This course explores discrete regions of the electromagnetic spectrum and their use in conducting spectral analysis. Concepts include spectral sensors and bands, different types of resolution, color composites, and contrast-stretching techniques to enhance image features.

This course describes factors that need to be considered to properly assess the quality of remote sensing images. Concepts include sources of error in remote sensing analysis, data-processing levels, and how to mitigate visual flaws in data.

This course explores the relationship between data points on the ground and data values in remote sensing images. Concepts include image registration, image-to-map registration, and image mosaic creation. These preprocessing methods are often conducted prior to spectral analysis.
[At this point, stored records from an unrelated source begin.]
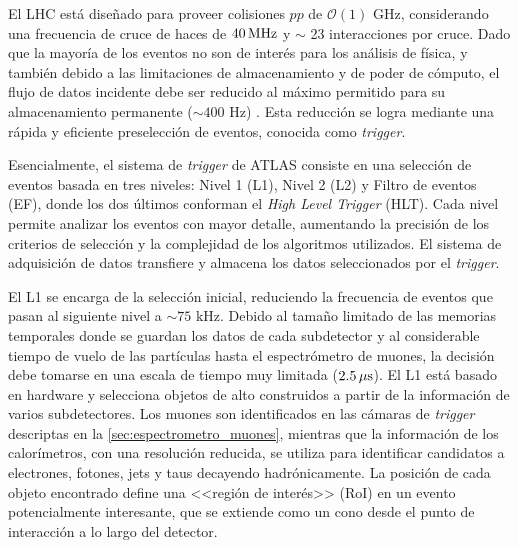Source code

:El LHC está diseñado para proveer colisiones $pp$ de $\mathcal{O}(1)$ GHz,
considerando una frecuencia de cruce de haces de $\unit[40]{MHz}$ y $\sim$ 23
interacciones por cruce. Dado que la mayoría de los eventos no son de interés
para los análisis de física, y también debido a las limitaciones de
almacenamiento y de poder de cómputo, el flujo de datos incidente debe ser
reducido al máximo permitido para su almacenamiento permanente ($\sim 400$ Hz)
\cite{Aad:2012xs}.
Esta reducción se logra mediante una rápida y eficiente preselección de eventos,
conocida como \emph{trigger}.

Esencialmente, el sistema de \emph{trigger} de ATLAS \cite{atlas} consiste en
una selección de eventos basada en tres niveles: Nivel 1 (L1), Nivel 2 (L2) y
Filtro de eventos (EF), donde los dos últimos conforman el \emph{High Level
  Trigger} (HLT). Cada nivel permite analizar los eventos con mayor detalle,
aumentando la precisión de los criterios de selección y la complejidad de los
algoritmos utilizados. El sistema de adquisición de datos transfiere y
almacena los datos seleccionados por el \emph{trigger}.

El L1 se encarga de la selección inicial, reduciendo la frecuencia de eventos
que pasan al siguiente nivel a $\sim 75$ kHz. Debido al tamaño limitado de las
memorias temporales donde se guardan los datos de cada subdetector y al
considerable tiempo de vuelo de las partículas hasta el espectrómetro de muones,
la decisión debe tomarse en una escala de tiempo muy limitada ($\unit[2.5]{\mu s}$).
El L1 está basado en hardware y selecciona objetos de alto {\pt}
construidos a partir de la información de varios subdetectores. Los muones son
identificados en las cámaras de \emph{trigger} descriptas en la
\cref{sec:espectrometro_muones}, mientras que la información de los
calorímetros, con una resolución reducida, se utiliza para identificar
candidatos a electrones, fotones, jets y taus decayendo hadrónicamente. La
posición de cada objeto encontrado define una <<región de interés>> (RoI) en
un evento potencialmente interesante, que se extiende como un cono desde el
punto de interacción a lo largo del detector.

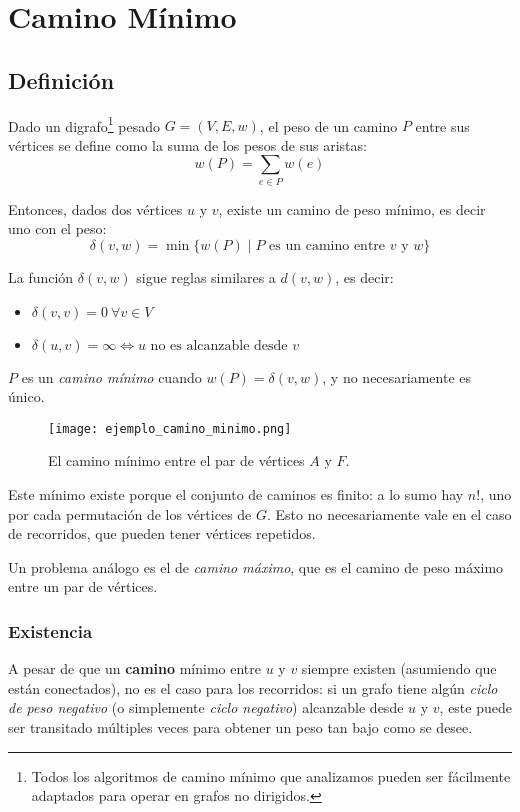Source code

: \chapter{Camino Mínimo}

\section{Definición}

Dado un digrafo\footnote{Todos los algoritmos de camino mínimo que analizamos pueden ser fácilmente adaptados para operar en grafos no dirigidos.} pesado $G = (V, E, w)$, el peso de un camino $P$ entre sus vértices se define como la suma de los pesos de sus aristas:
$$w(P) = \sum_{e \in P} w(e)$$

Entonces, dados dos vértices $u$ y $v$, existe un camino de peso mínimo, es decir uno con el peso:
$$\delta(v, w) = \min{\{w(P) \mid P \text{ es un camino entre $v$ y $w$}\}}$$

La función $\delta(v, w)$ sigue reglas similares a $d(v, w)$, es decir:
\begin{itemize}
    \item $\delta(v, v) = 0\ \forall v \in V$
    \item $\delta(u, v) = \infty \iff \text{$u$ no es alcanzable desde $v$}$
\end{itemize}

$P$ es un \textit{camino mínimo} cuando $w(P) = \delta(v, w)$, y no necesariamente es único.

\begin{figure}[H]
    \centering
    \texttt{[image: ejemplo\_camino\_minimo.png]}
    \caption*{El camino mínimo entre el par de vértices $A$ y $F$.}
\end{figure}

Este mínimo existe porque el conjunto de caminos es finito: a lo sumo hay $n!$, uno por cada permutación de los vértices de $G$. Esto no necesariamente vale en el caso de recorridos, que pueden tener vértices repetidos.

Un problema análogo es el de \textit{camino máximo}, que es el camino de peso máximo entre un par de vértices.

\subsection{Existencia}

A pesar de que un \textbf{camino} mínimo entre $u$ y $v$ siempre existen (asumiendo que están conectados), no es el caso para los recorridos: si un grafo tiene algún \textit{ciclo de peso negativo} (o simplemente \textit{ciclo negativo}) alcanzable desde $u$ y $v$, este puede ser transitado múltiples veces para obtener un peso tan bajo como se desee.

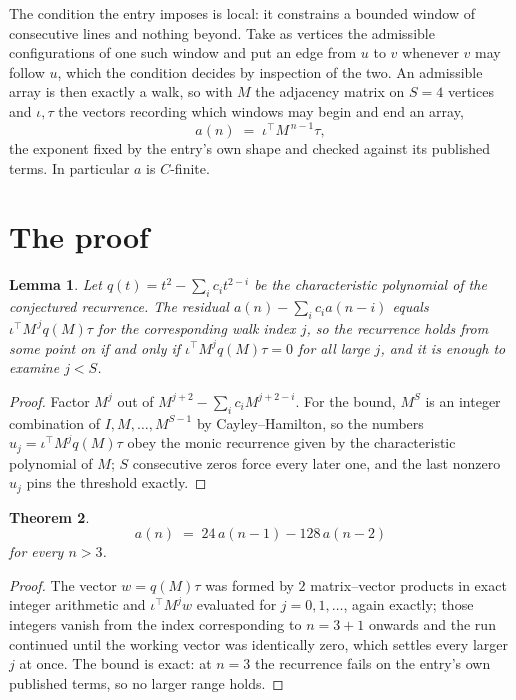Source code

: \documentclass[11pt,a4paper]{article}
\theoremstyle{plain}
\newtheorem{theorem}{Theorem}
\newtheorem{lemma}[theorem]{Lemma}
\theoremstyle{definition}
\begin{document}
The condition the entry imposes is local: it constrains a bounded window of consecutive lines and nothing beyond. Take as
vertices the admissible configurations of one such window and put an edge from $u$ to $v$
whenever $v$ may follow $u$, which the condition decides by inspection of the two. An
admissible array is then exactly a walk, so with $M$ the adjacency matrix on $S=4$ vertices
and $\iota,\tau$ the vectors recording which windows may begin and end an array,
\[
a(n)\;=\;\iota^{\!\top}M^{\,n-1}\tau ,
\]
the exponent fixed by the entry's own shape and checked against its published terms. In
particular $a$ is $C$-finite.

\section{The proof}

\begin{lemma}\label{lem:crit}
Let $q(t)=t^{2}-\sum_i c_it^{2-i}$ be the characteristic polynomial of the
conjectured recurrence. The residual $a(n)-\sum_ic_ia(n-i)$ equals
$\iota^{\!\top}M^{\,j}q(M)\tau$ for the corresponding walk index $j$, so the recurrence
holds from some point on if and only if $\iota^{\!\top}M^{j}q(M)\tau=0$ for all large $j$,
and it is enough to examine $j<S$.
\end{lemma}

\begin{proof}
Factor $M^{j}$ out of $M^{j+2}-\sum_ic_iM^{j+2-i}$. For the bound, $M^{S}$
is an integer combination of $I,M,\dots,M^{S-1}$ by Cayley--Hamilton, so the numbers
$u_j=\iota^{\!\top}M^{j}q(M)\tau$ obey the monic recurrence given by the characteristic
polynomial of $M$; $S$ consecutive zeros force every later one, and the last nonzero $u_j$
pins the threshold exactly.
\end{proof}

\begin{theorem}
\[
a(n)\;=\;24\,a(n-1) - 128\,a(n-2)
\]
for every $n>3$.
\end{theorem}

\begin{proof}
The vector $w=q(M)\tau$ was formed by $2$ matrix--vector products in exact integer
arithmetic and $\iota^{\!\top}M^{j}w$ evaluated for $j=0,1,\dots$, again exactly; those
integers vanish from the index corresponding to $n=3+1$ onwards and the run continued
until the working vector was identically zero, which settles every larger $j$ at once. The bound is exact: at $n=3$ the recurrence fails on the entry's own published terms, so no larger range holds.
\end{proof}
\end{document}
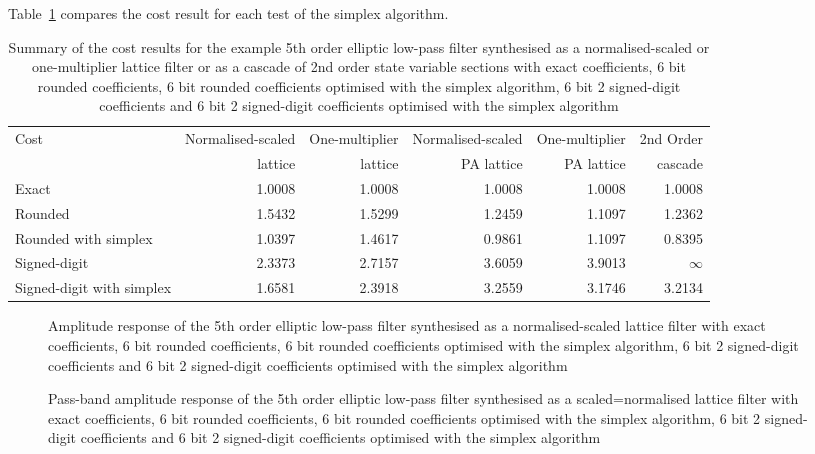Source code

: \documentclass[a4paper,twoside,10pt,english]{report}
\begin{document}
Table~\ref{tab:simplex-algorithm-cost-summary} compares the cost result for
each test of the simplex algorithm.
\begin{table}[!hb]
\centering
\begin{threeparttable}
\begin{tabular}{lrrrrr} \toprule
Cost&Normalised-scaled&One-multiplier&Normalised-scaled&One-multiplier&2nd Order\\
&lattice&lattice&PA lattice&PA lattice& cascade\\
\midrule
Exact                         & 1.0008 & 1.0008 & 1.0008 & 1.0008 & 1.0008 \\
Rounded                       & 1.5432 & 1.5299 & 1.2459 & 1.1097 & 1.2362 \\
Rounded with simplex          & 1.0397 & 1.4617 & 0.9861 & 1.1097 & 0.8395 \\
Signed-digit                  & 2.3373 & 2.7157 & 3.6059 & 3.9013 & $\infty$ \\
Signed-digit with simplex     & 1.6581 & 2.3918 & 3.2559 & 3.1746 & 3.2134 \\
\bottomrule
\end{tabular}
\end{threeparttable}
\caption[Summary of cost results for each simplex algorithm example]
{Summary of the cost results for the example 5th order
elliptic low-pass filter synthesised as a normalised-scaled or one-multiplier 
lattice filter or as a cascade of 2nd order state variable sections
with exact coefficients, 6 bit rounded coefficients,
6 bit rounded coefficients optimised with the simplex algorithm,
6 bit 2 signed-digit coefficients and 6 bit
2 signed-digit coefficients optimised with the simplex algorithm}
\label{tab:simplex-algorithm-cost-summary}
\end{table}
\begin{figure}[!htbp]
\begin{center}
\scalebox{0.7}{}
\caption{Amplitude response of the 5th order elliptic low-pass
filter synthesised as a normalised-scaled lattice filter with exact
coefficients, 6 bit rounded coefficients, 6 bit rounded coefficients
optimised with the simplex algorithm, 6 bit 2 signed-digit coefficients and
6 bit 2 signed-digit coefficients optimised with the simplex algorithm}
\label{fig:simplex_NS_lattice_response}
\end{center}
\end{figure}
\begin{figure}[!htbp]
\begin{center}
\scalebox{0.7}{}
\caption{Pass-band amplitude response of the 5th order elliptic low-pass
filter synthesised as a scaled=normalised lattice filter with exact
coefficients, 6 bit rounded coefficients, 6 bit rounded coefficients
optimised with the simplex algorithm, 6 bit 2 signed-digit coefficients and
6 bit 2 signed-digit coefficients optimised with the simplex algorithm}
\label{fig:simplex_NS_lattice_passband_response}
\end{center}
\end{figure}
\end{document}
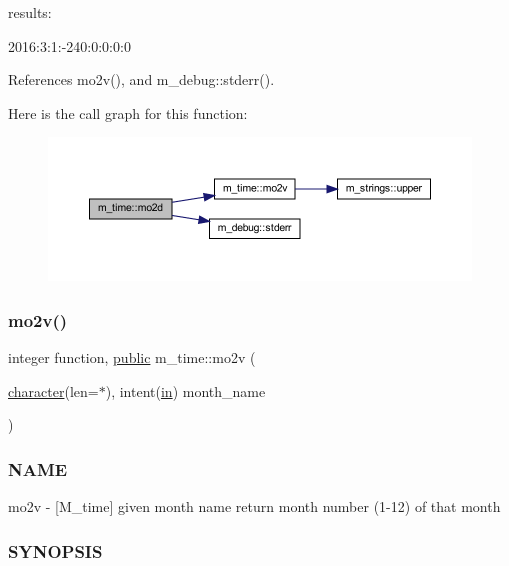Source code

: \begin{DoxyVerb}
\begin{DoxyVerb}
results:

   2016:3:1:-240:0:0:0:0 \end{DoxyVerb}
 

References mo2v(), and m\+\_\+debug\+::stderr().

Here is the call graph for this function\+:
\nopagebreak
\begin{figure}[H]
\begin{center}
\leavevmode
\includegraphics[width=350pt]{namespacem__time_aa5877b420e38077f159482f214b2dc47_cgraph}
\end{center}
\end{figure}
\mbox{\label{namespacem__time_ad7bf0886754757e8961e562f06cf3bb7}} 
\subsubsection{\texorpdfstring{mo2v()}{mo2v()}}
{\footnotesize\ttfamily integer function, \hyperlink{M__stopwatch_83_8txt_a2f74811300c361e53b430611a7d1769f}{public} m\+\_\+time\+::mo2v (\begin{DoxyParamCaption}\item[{\hyperlink{option__stopwatch_83_8txt_abd4b21fbbd175834027b5224bfe97e66}{character}(len=$\ast$), intent(\hyperlink{M__journal_83_8txt_afce72651d1eed785a2132bee863b2f38}{in})}]{month\+\_\+name }\end{DoxyParamCaption})}



\subsubsection*{N\+A\+ME}

mo2v -\/ \mbox{[}M\+\_\+time\mbox{]} given month name return month number (1-\/12) of that month 

\subsubsection*{S\+Y\+N\+O\+P\+S\+IS}


\end{DoxyVerb}
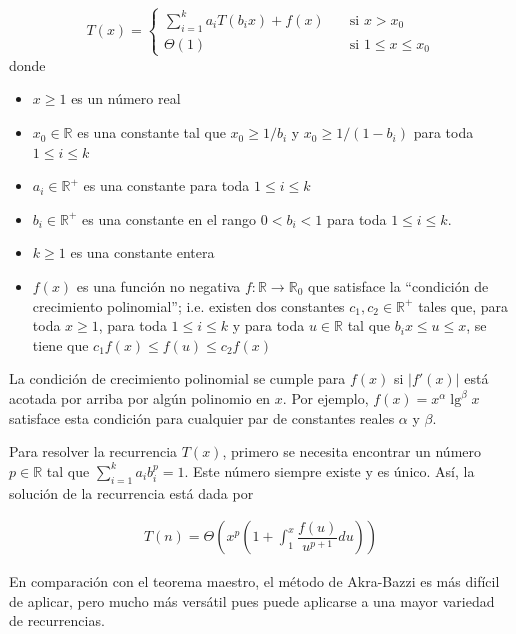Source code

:$$
T(x)=
\begin{cases}
    \sum_{i=1}^{k}a_iT(b_ix)+f(x) &\quad \text{si }x>x_0 \\
    \Theta(1) &\quad \text{si }1\leq x \leq x_0
\end{cases}
$$
donde
\begin{itemize}
    \item $x\geq 1$ es un número real
    \item $x_0\in\mathbb{R}$ es una constante tal que $x_0\geq 1/b_i$ y $x_0\geq 1/(1-b_i)$
    para toda $1\leq i\leq k$
    \item $a_i\in\mathbb{R^+}$ es una constante para toda $1\leq i\leq k$
    \item $b_i\in\mathbb{R^+}$ es una constante en el rango $0<b_i<1$ para toda $1\leq i\leq k$.
    \item $k\geq 1$ es una constante entera
    \item $f(x)$ es una función no negativa $f:\mathbb{R}\to\mathbb{R}_0$ que satisface
    la ``condición de crecimiento polinomial''; i.e. existen dos constantes $c_1,c_2\in\mathbb{R^+}$
    tales que, para toda $x\geq 1$, para toda $1\leq i\leq k$ y para toda $u\in\mathbb{R}$
    tal que $b_ix\leq u \leq x$, se tiene que $c_1f(x)\leq f(u)\leq c_2f(x)$
\end{itemize}
La condición de crecimiento polinomial se cumple para $f(x)$ si $|f'(x)|$ está acotada por
arriba por algún polinomio en $x$. Por ejemplo, $f(x)=x^\alpha\lg^\beta{x}$ satisface esta
condición para cualquier par de constantes reales $\alpha$ y $\beta$.

Para resolver la recurrencia $T(x)$, primero se necesita encontrar un número $p\in\mathbb{R}$
tal que $\sum_{i=1}^{k}a_ib_i^p=1$. Este número siempre existe y es único. Así, la solución
de la recurrencia está dada por

\begin{align*}
    T(n)=\Theta\left( x^p \left( 1 + \int_1^x \dfrac{f(u)}{u^{p+1}}du \right) \right)
\end{align*}

En comparación con el teorema maestro, el método de Akra-Bazzi es más difícil de 
aplicar, pero mucho más versátil pues puede aplicarse a una mayor variedad de
recurrencias.

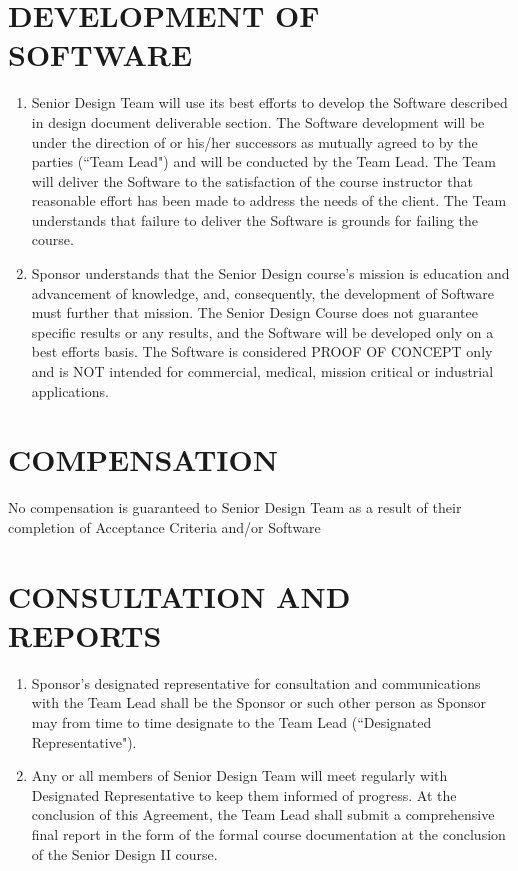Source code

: \documentclass[11pt]{article}
\begin{document}
\section{DEVELOPMENT OF SOFTWARE }
\begin{enumerate}  \itemsep4pt \parskip0pt 
\item  Senior Design Team will use its best efforts to develop the Software described in design document deliverable section. The Software development will be under the direction of  or his/her successors as mutually agreed to by the parties (``Team Lead") and will be conducted by the Team Lead.  The Team will deliver the Software to the satisfaction of the course instructor that reasonable effort has been made to address the needs of the client.  The Team understands that failure to deliver the Software is grounds for failing the course. 

\item  Sponsor understands that the Senior Design course's mission is education and advancement of knowledge, and, consequently, the development of Software must further that mission. The Senior Design Course does not guarantee specific results or any results, and the Software will be developed only on a best efforts basis.  The Software is considered PROOF OF CONCEPT only and is NOT intended for commercial, medical, mission critical or industrial applications.
\end{enumerate}

\section{COMPENSATION}

No compensation is guaranteed to Senior Design Team as a result of their completion of Acceptance Criteria and/or Software

\section{CONSULTATION AND REPORTS}     
\begin{enumerate}  \itemsep4pt \parskip0pt 
\item  Sponsor's designated representative for consultation and       communications with the Team Lead shall be the Sponsor or such other person as Sponsor may from time to time designate to the Team Lead (``Designated Representative").      

\item Any or all members of Senior Design Team will meet regularly with Designated Representative to keep them informed of progress. At the conclusion of this Agreement, the Team Lead shall submit a comprehensive final report in the form of the formal course documentation at the conclusion of the Senior Design II course. 
\end{enumerate}
\end{document}
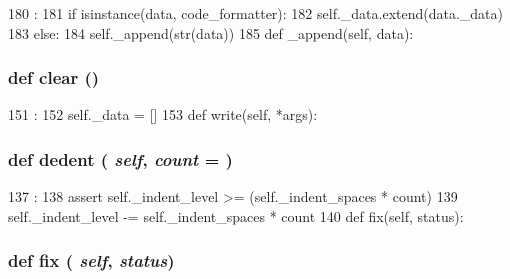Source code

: \begin{DoxyCode}
180                           :
181         if isinstance(data, code_formatter):
182             self._data.extend(data._data)
183         else:
184             self._append(str(data))
185 
    def _append(self, data):
\end{DoxyCode}
\hypertarget{classm5_1_1util_1_1code__formatter_1_1code__formatter_a07b95aa63e9e2d286ef0aa83d5bb34b2}{
\subsubsection[{clear}]{\setlength{\rightskip}{0pt plus 5cm}def clear ()}}
\label{classm5_1_1util_1_1code__formatter_1_1code__formatter_a07b95aa63e9e2d286ef0aa83d5bb34b2}



\begin{DoxyCode}
151                :
152         self._data = []
153 
    def write(self, *args):
\end{DoxyCode}
\hypertarget{classm5_1_1util_1_1code__formatter_1_1code__formatter_a5c9a0f0b372ff8e28fc0580b9ef5b4b3}{
\subsubsection[{dedent}]{\setlength{\rightskip}{0pt plus 5cm}def dedent ( {\em self}, \/   {\em count} = {})}}
\label{classm5_1_1util_1_1code__formatter_1_1code__formatter_a5c9a0f0b372ff8e28fc0580b9ef5b4b3}



\begin{DoxyCode}
137                              :
138         assert self._indent_level >= (self._indent_spaces * count)
139         self._indent_level -= self._indent_spaces * count
140 
    def fix(self, status):
\end{DoxyCode}
\hypertarget{classm5_1_1util_1_1code__formatter_1_1code__formatter_ae0b8c8dd3742689d128460a7bb0926bf}{
\subsubsection[{fix}]{\setlength{\rightskip}{0pt plus 5cm}def fix ( {\em self}, \/   {\em status})}}
\label{classm5_1_1util_1_1code__formatter_1_1code__formatter_ae0b8c8dd3742689d128460a7bb0926bf}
This course describes methods used in remote sensing to assess changes to the Earth’s landscape over time. Change detection and time-series analysis can provide qualitative and quantitative information about changes that occur with natural events or human activities. Concepts include image differencing, thematic change detection, time series construction, and temporal profiles.

This course describes several sources of public-domain remote sensing data. Concepts include data portals, different platforms used for Earth observation, and considerations for choosing imagery that best meets a mission objective.

This course describes the role of image classification in remote sensing. Concepts include supervised and unsupervised classification, and post-classification accuracy assessment.

This course provides an introduction to hyperspectral analysis, also called imaging spectroscopy. Hyperspectral images contain at least 40 spectral bands. Concepts include preparing data for hyperspectral analysis, working with spectral libraries, and using target detection to locate selected materials in an image based on their spectral properties.

This course describes atmospheric processes that affect interpretation of satellite images. Concepts include atmospheric absorption and scattering, digital numbers, calibration to radiance and reflectance, and empirical and model-based atmospheric correction techniques.

This course describes how non-spectral data can complement, and potentially improve, spectral analysis. Concepts include gridded and LiDAR elevation data, vector data, and synthetic aperture radar (SAR) data.

This course explores the applications of spectral data across various industries. It details the interactions between the electromagnetic spectrum and its effects on the Earth’s surface.

This 10 course program includes all courses in the Spectral eLearning program, and provides a full end-to-end package on all of the basics of spectral interpretation.